And without any question, bringing to it all the skill and enthusiasm and boundless energies that characterized his many years as Dean of its highly acclaimed law school. And as I noted last time, what President Sexton most importantly brings to NYU is that same wonderful sense that he nurtured at the law school. Namely that an academic leader and students and faculty and Trustees must all be intimately involved together in a single great enterprise working not as competitors, or independent contractors or solo players, but rather as parts, as I’ve noted, always of the larger whole, of a splendid orchestra that together makes great music.
Well, that was our theme last time and I want to continue with it now. And I want to ask you, Mr. President, if I may … it’s so nice … I like saying Mr. President to you …
SEXTON: [Laughter]
HEFFNER: Ah …
SEXTON: It’s John, Richard.
HEFFNER: Well, I, I … Mr. President. I want to ask about that word “enterprise’ and about … you mentioned before while we were off the air, you used the word “myth”. How do you connect those?
SEXTON: Well, first of all, bear in mind that I’m a student of religion … my first discipline, before law was, was religion. I was Chairman of a religion department before I went to law school.
HEFFNER: Need … may I interrupt … need anyone be concerned about that in a nation that is so eager to separate state and church? Tell me.
SEXTON: Well, they, they certainly shouldn’t be concerned about the fact that a fellow named John studied religion, even if he becomes President … of the United States. It didn’t do any damage in 1960 and it won’t do damage with me becoming President …
HEFFNER: Now wait a minute …
SEXTON: … of NYU.
HEFFNER: Now wait a minute. I think you’re not taking seriously enough my question.
SEXTON: No, I’m not. Because I know … I don’t think you’re taking it seriously.
HEFFNER: No, I … doggone it … doggone it … I am taking it seriously. You have in the university …
SEXTON: Yeah.
HEFFNER: … so many people, particularly in the university … and I don’t mean NYU …
SEXTON: Right. Right.
HEFFNER: … I mean in the “university” generically … so many non-believers, so many people who reject the role of religion in anything …
SEXTON: Right.
HEFFNER: … that when you talk about your background … and I tried to get at this in the last program and was too gentlemanly to push it. Well, I’m not a gentleman any longer … and I want to ask you whether there, there is any concern about your pastoral inclination.
SEXTON: Well, first I was a comparative religionist. I was not a missionary. I’m not a missionary. And I think although it’s reasonably widely known in, in the NYU community that I’m a Catholic and I identify myself as such, it’s also reasonably wisely known that my wife is Jewish, and that we’ve raised our two children Jewish and that my, my Italian, formerly Catholic daughter-in-law … so Italian Catholic that, that at her grandmother’s funeral, Richard, as they … in this, in this working class Baltimore, Italian Catholic church … as they pushed the coffin down the center isle, I tried hard to recognize what the, the hymn was the organist was playing, and suddenly I realized it was the theme from “The Godfather”. That’s how Italian Catholic my daughter-in-law was, and she has converted to Judaism.
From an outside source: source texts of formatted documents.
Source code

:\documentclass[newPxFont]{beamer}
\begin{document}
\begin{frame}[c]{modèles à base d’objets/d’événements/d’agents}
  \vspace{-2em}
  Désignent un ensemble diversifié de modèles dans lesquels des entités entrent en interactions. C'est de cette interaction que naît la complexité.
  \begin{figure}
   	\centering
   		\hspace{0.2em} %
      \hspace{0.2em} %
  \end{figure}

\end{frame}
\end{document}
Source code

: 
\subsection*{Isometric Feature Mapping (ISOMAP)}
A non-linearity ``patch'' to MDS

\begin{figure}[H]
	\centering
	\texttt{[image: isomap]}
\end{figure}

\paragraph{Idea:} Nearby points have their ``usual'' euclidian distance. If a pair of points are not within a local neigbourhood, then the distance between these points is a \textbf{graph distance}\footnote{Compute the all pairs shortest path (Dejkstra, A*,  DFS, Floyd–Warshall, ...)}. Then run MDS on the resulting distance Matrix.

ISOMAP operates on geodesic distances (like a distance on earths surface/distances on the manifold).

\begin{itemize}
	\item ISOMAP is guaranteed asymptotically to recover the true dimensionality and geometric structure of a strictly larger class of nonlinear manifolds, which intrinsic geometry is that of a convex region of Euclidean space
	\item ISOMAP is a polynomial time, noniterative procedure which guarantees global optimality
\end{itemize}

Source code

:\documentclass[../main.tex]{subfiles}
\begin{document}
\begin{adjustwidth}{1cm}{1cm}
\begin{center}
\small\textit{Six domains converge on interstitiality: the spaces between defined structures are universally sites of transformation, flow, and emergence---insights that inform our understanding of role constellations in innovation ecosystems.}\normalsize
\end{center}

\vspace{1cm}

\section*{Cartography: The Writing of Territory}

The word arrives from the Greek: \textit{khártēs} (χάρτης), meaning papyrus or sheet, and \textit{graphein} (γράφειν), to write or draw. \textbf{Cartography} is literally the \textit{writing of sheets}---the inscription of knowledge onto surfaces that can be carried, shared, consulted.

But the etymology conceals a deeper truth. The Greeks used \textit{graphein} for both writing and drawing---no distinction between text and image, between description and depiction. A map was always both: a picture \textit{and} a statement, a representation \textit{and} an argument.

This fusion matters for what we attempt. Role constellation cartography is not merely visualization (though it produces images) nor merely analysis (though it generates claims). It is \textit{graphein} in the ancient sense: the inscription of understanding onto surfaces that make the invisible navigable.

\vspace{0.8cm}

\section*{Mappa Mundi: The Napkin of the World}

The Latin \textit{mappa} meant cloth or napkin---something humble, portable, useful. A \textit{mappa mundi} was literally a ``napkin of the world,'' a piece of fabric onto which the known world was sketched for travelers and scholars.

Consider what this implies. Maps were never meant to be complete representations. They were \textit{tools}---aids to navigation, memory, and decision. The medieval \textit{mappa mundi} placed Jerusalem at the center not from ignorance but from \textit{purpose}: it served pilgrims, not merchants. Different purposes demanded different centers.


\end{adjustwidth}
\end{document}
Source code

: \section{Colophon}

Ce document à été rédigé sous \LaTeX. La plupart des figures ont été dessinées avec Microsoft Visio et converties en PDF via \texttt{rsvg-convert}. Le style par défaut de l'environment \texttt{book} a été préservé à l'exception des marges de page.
So I’m the only goy left standing in my family.
I’m a person of great religious tolerance. And the last thing, I don’t think that NYU should have an official coffee, let alone an official, an official religion. And I don’t think anyone is concerned that my, my pastoral nature is anything more than a concern for the beings with whom we interact at the university. And with whom I interact as a person. And a concern for the entirety of their being. And a sense that the mission of education is, is a calling. And is a calling to advance humankind.
HEFFNER: Well, I know that you once pointed out that de Tocqueville indicated that Americans turned to the law, really, rather than to religion. And I thought to myself when I came to know you, John Sexton … lawyer, pastor in many ways … and I thought that Tocqueville had really been talking about you. Because … I don’t mean this in a negative way … I think that the great qualities of personality, of concern, of care for others … indeed, in the very construction of your notion of “enterprise” …
SEXTON: MmmmHmmm.
HEFFNER: … bringing together all people … stems to a very great deal from a sense, that is, I would call, spiritual … religious, if you will …
SEXTON: There’s no question to that. You’re right. And perceptive, as usual. And you teach my about myself when, when we go out for our lunches. But now let me show you an even additional dimension that comes from my being a student of religion. And it comes back to this, this notion of myth that you introduced earlier.
I think in this sense I take myth to be the story that captures the essential truth, experientially, not cognitively. You know, Aristotle said, “we know the great things experientially, not cognitively”. I know my wife loves me, not because she reasoned me to it, but because I experience that. Those of us who believe that there’s more to life than what we see, know that experientially, not cognitively.
And I think that communities are formed experientially, not cognitively. I mean some communities are formed by mountains or by languages and that create, you know a past, but even that becomes told in a story, which then becomes part of the definition of being for all the people that are, that are in the community.
And that’s the way institutions operate. You know my theory that the beginning of the unraveling of Western civilization came in 1957 when the Dodgers moved from Brooklyn, because, you know, any myth could be broken, for heaven sakes, if the Dodgers could break asunder their …
HEFFNER: Who cared about the Dodgers … it was the Giants moving that bothered me …
SEXTON: Well, this is … this is one of your great character flaws … but let’s not go there because I don’t think it would reveal the better side of you, and that wouldn’t be charitable of me.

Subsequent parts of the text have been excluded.